18.09.12

"Обручи" (отрывок из книги А.Светланина "Дальневосточный заговор")


... Речь идет о прошедшей войне. Я знал многих советских солдат и офицеров, политработников, которые из-за страха лишиться соприкосновения со своей свирепой властью рвались выйти из немецкого окружения, ища лазеек и подчас проявляя героические усилия. Но как только на какой-то, скорее психологической, черте, все-таки обусловленной чертой физической, это соприкосновение обрывалось те же люди вдруг это сознавали; они умирали и тут же снова рождались, исполненные яростной — если не сказать беззаветной — решимости войти снова в соприкосновение с этим режимом, но уже на другой основе: на основе смертельной схватки с ним.

Я также наглядно видел в войну много раз, с волнением наблюдая, как вдруг останавливается в определенной обстановке и в определенный момент чудовищная машина большевистского властвования, становится  н е д е й с т в и т е л ь н о й,  и я очень ясно представляю себе, как это будет при перевороте, начавшемся в какой-нибудь части СССР... Еще только вчера, еще только сегодня утром это были полки, дивизии, скрепленные дисциплиной, связанные всеми обручами большевистской системы (подчеркнуто мной - М.С.). Но вот, как бы по какому-то веянию в воздухе, эти стройные полки и дивизии буквально в миг превращаются в беспорядочную толпу.

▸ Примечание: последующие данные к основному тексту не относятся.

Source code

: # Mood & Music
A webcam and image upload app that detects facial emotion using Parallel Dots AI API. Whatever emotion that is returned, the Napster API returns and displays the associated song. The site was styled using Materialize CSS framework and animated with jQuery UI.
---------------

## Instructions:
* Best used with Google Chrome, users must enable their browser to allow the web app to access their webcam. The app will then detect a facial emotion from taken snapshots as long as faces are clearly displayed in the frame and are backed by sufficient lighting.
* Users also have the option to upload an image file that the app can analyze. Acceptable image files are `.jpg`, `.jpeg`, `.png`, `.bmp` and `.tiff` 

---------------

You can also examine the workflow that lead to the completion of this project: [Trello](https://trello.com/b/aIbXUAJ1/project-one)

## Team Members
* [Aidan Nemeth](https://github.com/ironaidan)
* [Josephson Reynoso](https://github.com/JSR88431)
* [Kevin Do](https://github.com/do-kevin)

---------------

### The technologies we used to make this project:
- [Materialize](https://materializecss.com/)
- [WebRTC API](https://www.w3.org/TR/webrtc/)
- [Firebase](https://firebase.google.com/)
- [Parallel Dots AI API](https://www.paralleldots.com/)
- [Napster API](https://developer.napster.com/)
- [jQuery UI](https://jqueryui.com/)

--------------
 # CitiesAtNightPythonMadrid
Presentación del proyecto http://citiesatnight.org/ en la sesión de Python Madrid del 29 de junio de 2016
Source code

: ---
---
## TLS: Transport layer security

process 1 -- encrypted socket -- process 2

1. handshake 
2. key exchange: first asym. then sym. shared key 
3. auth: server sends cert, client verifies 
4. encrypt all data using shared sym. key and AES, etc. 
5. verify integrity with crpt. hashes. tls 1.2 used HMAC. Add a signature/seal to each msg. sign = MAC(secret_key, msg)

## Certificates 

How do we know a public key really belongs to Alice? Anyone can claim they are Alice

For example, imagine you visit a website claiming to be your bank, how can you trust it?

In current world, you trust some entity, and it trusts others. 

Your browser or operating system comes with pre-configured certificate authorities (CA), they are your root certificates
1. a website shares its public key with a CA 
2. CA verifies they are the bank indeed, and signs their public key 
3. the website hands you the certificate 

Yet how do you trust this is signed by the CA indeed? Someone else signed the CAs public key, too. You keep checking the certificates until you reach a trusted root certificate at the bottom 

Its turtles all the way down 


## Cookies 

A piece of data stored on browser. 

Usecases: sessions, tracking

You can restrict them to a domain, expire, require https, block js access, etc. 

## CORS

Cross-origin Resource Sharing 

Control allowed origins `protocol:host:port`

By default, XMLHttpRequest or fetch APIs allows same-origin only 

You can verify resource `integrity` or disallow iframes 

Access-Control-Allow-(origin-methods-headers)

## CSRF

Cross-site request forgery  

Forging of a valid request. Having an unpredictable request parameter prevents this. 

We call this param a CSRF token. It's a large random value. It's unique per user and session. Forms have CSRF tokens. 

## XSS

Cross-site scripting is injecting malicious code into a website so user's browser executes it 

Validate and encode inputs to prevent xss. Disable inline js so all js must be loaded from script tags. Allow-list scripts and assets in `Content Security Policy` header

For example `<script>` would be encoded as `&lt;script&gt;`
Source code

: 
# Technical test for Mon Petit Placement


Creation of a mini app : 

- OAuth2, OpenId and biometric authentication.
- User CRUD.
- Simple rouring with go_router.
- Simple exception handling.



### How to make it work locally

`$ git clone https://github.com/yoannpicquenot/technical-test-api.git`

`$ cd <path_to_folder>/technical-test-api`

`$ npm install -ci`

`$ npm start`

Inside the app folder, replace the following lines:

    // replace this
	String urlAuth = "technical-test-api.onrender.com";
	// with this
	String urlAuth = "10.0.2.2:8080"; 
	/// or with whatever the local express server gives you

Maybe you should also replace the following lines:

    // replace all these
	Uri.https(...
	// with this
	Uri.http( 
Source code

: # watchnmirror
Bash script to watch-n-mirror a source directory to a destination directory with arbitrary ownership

Почему? Кто-то крикнул: «Мы окружены!» или «Теперь конец!» Может быть, это крикнул Никто. Все расползается на глазах у начальников. Но никто из начальников со всей их властью, которой у них не отнимали, с оружием, которое у них в руках, уже не может, не в силах крикнуть: «Остановитесь!» Что изменилось? Что-то изменилось... Разбредшиеся группами красноармейцы в присутствии начальников откровенно судят режим и толкуют о том, как перейти в плен; снаряжают «ходоков». Даже уполномоченный Особого Отдела только сдержанно улыбается, слушая страшную крамолу. А ведь еще сегодня утром, еще час назад он каждого из них, не колеблясь, застрелил бы за не оставляющее сомнения предательство. Он и сейчас должен это сделать. Но он уже этого не сделает. Может, но ... не может. У него, конечно, самый обыкновенный страх. Но красноармейцы, которые давно и всем застращены, — разве не должен был удерживать их страх, что слух об окружении может   оказаться ложным, и что они останутся (и еще как останутся!) под старой властью?

Произошло психологическое разжатие. Можно сказать, что произошел психологический переворот, но обусловлен он был внешним фактором. Кто-то сказал: «Там черта!». Может быть, это сказал Никто. Но это было сказано. Воображению предстала черта! Может быть, ее не было. Может быть, была. Но они поняли, что это их момент. И они умерли и тут же вновь родились — в новом качестве. Страх, который довлел и давил, исчез.

Еще один пример из того же времени. Однажды я наблю-дал, как из одной деревни уходила группа командиров и политработников. Озорная колхозница кричала им вслед: «Передавайте наше с кисточкой товарищу главному в Москве, жареный кочетыг ему в ...» ( она назвала неудобопроизно-симую часть человеческого тела). Начальники только поникли больше головами и пошли.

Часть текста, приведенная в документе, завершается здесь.